_RECORDS SHOWN_
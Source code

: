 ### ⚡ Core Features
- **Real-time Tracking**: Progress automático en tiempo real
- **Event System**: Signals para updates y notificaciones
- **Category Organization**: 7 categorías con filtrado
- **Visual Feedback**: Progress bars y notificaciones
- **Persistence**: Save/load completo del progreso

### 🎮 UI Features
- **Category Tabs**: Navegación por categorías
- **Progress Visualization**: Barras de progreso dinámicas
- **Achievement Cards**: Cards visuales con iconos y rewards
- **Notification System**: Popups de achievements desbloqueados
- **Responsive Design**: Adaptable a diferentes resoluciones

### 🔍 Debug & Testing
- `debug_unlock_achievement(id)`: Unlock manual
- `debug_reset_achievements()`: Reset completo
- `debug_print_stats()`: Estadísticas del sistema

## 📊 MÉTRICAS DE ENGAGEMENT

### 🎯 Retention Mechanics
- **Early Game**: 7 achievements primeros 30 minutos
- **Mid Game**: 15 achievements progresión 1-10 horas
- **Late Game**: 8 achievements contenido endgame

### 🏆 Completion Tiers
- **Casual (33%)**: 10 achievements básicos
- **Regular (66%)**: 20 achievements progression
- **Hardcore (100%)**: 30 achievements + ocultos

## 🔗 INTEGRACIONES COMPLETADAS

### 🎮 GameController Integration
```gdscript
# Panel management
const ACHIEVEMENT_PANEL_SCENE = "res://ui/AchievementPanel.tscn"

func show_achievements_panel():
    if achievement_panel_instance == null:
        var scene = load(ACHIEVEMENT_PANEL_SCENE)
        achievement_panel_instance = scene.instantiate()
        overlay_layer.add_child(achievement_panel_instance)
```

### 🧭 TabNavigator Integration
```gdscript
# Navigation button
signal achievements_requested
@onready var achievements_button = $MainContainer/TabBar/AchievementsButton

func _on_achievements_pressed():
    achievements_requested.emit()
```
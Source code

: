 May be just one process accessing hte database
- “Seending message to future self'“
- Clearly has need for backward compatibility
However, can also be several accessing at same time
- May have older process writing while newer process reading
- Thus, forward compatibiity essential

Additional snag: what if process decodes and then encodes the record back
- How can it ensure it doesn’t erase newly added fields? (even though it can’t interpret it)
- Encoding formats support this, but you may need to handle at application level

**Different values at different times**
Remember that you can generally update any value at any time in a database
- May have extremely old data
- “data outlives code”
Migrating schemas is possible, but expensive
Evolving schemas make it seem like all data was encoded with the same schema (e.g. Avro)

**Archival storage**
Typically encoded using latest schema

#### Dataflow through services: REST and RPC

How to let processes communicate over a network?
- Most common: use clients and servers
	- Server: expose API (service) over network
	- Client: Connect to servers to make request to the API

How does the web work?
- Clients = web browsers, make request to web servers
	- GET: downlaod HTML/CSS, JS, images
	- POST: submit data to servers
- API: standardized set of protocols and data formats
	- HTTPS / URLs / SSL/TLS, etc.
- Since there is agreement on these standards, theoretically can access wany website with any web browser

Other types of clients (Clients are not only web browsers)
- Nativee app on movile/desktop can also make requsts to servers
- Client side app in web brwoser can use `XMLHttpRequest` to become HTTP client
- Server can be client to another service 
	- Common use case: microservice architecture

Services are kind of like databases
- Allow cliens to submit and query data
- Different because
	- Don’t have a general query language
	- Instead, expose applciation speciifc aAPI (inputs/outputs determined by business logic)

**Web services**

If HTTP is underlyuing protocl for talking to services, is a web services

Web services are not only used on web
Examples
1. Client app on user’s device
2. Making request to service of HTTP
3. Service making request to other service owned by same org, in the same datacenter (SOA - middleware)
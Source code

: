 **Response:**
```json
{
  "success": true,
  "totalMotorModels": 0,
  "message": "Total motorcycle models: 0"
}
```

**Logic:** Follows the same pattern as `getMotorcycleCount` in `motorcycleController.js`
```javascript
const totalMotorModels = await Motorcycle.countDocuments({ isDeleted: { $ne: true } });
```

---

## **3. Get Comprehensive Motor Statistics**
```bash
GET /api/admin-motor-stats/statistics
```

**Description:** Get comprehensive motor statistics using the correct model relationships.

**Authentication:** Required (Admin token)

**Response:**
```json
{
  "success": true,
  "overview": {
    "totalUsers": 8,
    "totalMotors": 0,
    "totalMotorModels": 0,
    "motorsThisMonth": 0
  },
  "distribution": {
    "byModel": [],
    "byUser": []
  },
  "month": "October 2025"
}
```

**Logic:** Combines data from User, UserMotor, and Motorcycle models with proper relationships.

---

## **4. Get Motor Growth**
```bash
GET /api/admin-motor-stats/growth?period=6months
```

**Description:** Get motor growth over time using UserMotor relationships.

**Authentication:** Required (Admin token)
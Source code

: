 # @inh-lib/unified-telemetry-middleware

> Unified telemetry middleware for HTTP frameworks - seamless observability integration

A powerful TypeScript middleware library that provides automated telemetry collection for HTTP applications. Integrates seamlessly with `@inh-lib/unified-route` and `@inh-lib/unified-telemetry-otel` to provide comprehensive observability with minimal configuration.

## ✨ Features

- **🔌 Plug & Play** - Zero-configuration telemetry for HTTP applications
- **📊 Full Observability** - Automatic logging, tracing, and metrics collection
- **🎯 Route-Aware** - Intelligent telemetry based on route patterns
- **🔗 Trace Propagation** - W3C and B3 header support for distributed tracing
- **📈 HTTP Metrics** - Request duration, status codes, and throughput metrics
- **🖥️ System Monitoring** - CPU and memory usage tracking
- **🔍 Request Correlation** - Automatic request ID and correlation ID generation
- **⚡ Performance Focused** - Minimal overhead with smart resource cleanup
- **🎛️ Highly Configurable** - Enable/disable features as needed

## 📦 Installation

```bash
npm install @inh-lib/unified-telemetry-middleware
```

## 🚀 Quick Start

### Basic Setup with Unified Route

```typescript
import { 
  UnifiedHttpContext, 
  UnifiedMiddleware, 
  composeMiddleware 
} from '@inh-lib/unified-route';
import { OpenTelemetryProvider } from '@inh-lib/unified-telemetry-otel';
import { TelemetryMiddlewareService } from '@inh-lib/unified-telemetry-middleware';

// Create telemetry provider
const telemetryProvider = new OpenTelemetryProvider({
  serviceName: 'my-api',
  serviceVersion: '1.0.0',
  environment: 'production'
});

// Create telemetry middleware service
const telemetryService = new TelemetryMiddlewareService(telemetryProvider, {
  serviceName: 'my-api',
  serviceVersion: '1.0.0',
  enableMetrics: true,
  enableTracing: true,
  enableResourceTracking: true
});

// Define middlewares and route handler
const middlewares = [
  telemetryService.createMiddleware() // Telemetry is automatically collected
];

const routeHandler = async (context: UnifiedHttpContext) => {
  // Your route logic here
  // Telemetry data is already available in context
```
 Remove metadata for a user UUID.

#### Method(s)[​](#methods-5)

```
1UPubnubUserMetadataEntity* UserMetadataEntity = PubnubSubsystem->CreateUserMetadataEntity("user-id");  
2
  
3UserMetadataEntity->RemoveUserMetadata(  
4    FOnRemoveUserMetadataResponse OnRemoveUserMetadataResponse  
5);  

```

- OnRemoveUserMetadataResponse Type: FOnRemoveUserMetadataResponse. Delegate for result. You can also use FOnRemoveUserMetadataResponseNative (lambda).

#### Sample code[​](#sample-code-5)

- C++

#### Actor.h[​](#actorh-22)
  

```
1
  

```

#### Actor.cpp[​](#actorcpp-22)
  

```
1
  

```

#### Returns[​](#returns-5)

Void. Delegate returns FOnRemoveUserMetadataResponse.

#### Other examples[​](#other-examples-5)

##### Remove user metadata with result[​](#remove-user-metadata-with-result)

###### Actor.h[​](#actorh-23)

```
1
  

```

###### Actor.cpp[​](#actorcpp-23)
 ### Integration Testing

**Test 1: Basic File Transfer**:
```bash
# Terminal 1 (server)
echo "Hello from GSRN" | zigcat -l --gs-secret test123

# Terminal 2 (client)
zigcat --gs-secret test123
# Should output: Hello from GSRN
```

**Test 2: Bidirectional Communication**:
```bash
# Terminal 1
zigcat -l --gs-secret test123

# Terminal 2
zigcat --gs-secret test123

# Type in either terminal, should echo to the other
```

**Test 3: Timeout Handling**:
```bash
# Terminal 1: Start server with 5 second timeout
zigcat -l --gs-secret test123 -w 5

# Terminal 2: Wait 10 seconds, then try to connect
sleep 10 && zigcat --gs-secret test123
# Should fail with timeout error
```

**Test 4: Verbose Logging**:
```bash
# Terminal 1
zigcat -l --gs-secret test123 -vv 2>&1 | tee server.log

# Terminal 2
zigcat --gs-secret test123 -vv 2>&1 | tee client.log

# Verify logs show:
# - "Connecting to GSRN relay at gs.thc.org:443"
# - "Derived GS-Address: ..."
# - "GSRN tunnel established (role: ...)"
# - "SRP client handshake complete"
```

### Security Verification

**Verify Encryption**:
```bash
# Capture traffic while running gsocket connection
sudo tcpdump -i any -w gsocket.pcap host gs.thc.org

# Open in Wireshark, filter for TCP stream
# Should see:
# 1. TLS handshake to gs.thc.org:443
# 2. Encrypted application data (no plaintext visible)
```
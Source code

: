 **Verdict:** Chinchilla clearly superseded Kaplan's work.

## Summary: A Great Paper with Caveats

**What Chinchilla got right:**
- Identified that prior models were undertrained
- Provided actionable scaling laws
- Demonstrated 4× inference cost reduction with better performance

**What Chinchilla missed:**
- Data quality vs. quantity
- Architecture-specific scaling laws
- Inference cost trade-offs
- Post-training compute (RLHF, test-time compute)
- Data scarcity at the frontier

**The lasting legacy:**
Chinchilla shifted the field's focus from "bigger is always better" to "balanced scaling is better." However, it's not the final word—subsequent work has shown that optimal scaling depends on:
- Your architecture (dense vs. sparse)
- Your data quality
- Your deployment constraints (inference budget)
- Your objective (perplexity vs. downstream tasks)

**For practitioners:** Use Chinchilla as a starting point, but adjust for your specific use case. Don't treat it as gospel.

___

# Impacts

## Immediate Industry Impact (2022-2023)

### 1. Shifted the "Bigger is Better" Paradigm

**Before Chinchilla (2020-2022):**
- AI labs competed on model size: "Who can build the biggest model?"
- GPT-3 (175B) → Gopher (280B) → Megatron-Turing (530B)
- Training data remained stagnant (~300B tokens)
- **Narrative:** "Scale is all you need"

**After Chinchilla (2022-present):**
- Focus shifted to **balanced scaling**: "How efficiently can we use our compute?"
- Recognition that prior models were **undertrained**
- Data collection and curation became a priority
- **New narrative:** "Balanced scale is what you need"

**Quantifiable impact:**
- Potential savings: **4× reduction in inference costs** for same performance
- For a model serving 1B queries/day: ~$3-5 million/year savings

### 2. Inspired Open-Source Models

_WHAT THE TASK ASKS_
Give the number, and nothing else, of lines in the listing above that include the word "Basic".

_EXERCISE OUTPUT_
2